If a device is safety critical, I would think you would want to make sure the battery never completely runs down anyway. I'm old school and still change my smoke detector batteries with the fall time change (beside my dog goes nuts when the low battery chirp starts). it's just as easy to change those few safety critical devices out at the same time with the smoke alarms rather than waiting for them to eventually die at the wrong time.

For the non critical ones, yeah may as well let them run them selves out. I have a particular Zooz tilt sensor that is rather amusing. I installed it, within 24 hours went to 2%. after about 10 days was back at 36% for months. a couple weeks ago it was back at 100%, , it bottomed out at zero last week and now its back in that 35% range. That would be a perfect candidate for the Device Activity check app.

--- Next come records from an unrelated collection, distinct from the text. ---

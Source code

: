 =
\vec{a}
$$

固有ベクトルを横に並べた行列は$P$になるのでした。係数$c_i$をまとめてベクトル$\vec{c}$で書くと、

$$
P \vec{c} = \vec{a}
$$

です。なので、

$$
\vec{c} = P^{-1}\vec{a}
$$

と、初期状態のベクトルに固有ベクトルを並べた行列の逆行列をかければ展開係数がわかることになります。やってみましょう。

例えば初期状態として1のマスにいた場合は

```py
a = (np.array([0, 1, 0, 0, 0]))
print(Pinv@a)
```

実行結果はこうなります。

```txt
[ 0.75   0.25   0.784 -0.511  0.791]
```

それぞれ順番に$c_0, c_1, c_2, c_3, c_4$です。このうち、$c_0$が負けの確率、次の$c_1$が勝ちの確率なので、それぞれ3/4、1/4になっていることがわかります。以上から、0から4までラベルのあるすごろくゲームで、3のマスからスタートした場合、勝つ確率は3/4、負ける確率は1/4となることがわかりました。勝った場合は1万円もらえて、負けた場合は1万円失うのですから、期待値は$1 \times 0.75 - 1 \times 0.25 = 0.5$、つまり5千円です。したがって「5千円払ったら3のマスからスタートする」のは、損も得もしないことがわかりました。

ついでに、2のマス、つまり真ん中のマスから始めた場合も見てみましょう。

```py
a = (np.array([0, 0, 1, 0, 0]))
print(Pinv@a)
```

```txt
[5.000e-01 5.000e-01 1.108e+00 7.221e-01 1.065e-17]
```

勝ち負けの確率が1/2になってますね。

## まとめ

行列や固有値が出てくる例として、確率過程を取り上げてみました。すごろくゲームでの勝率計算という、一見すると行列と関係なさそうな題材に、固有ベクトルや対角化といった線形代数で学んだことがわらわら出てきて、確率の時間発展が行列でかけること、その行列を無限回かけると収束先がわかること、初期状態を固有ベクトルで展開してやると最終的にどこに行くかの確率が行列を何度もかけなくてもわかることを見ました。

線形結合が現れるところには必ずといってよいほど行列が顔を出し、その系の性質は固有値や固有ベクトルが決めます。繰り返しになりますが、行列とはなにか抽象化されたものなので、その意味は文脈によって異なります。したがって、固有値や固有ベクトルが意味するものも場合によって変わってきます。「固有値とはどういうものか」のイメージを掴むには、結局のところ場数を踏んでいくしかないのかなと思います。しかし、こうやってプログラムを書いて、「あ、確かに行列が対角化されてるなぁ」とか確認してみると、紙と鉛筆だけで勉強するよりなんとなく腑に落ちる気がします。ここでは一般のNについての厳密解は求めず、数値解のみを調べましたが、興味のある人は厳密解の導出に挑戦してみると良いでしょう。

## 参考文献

We bought the property that is our current home here in Maine in the summer of 2019, intending to visit it periodically with weeks to months between visits. So, around November of that year I installed a number of battery-operated z-wave temperature sensors in spots around two buildings. At the time, I was using a different automation controller. We ended up moving here as Covid hit and ultimately decided to just make that a permanent thing as it beats the heck out of living in the burbs of a big city (but that's another story). Anyway, re battery devices, here's what I've found:

  • Waiting to change out batteriesuntil they fail, if the sensor isn't critical and you live at the property, makes great sense. Otherwise, I'd change them out annually.
  • The longest-lasting, most reliable battery-operated temperature sensor for me has been the little Homeseer brand "triangle" sensor that also reports moisture/leaks. I don't think I've had any of four fail. The only downside is that they use 1/2 AA batteries that I can't find locally, so I order them on Amazon.
  • I have to replace the battery in the one outdoor sensor at least once per year, but it's subjected to a lot of abuse as it sits in the generator housing. I think I've captured temp readings of -4F to 140F with it. If I change the battery out around Thanksgiving it seems to be good for a full year.
  • I have one of these sensors under a kitchen sink and I don't ever recall changing the battery. The temperature there is fairly steady and it has never reported a leak. If so, that's going on 3 years with the same battery. Impressive!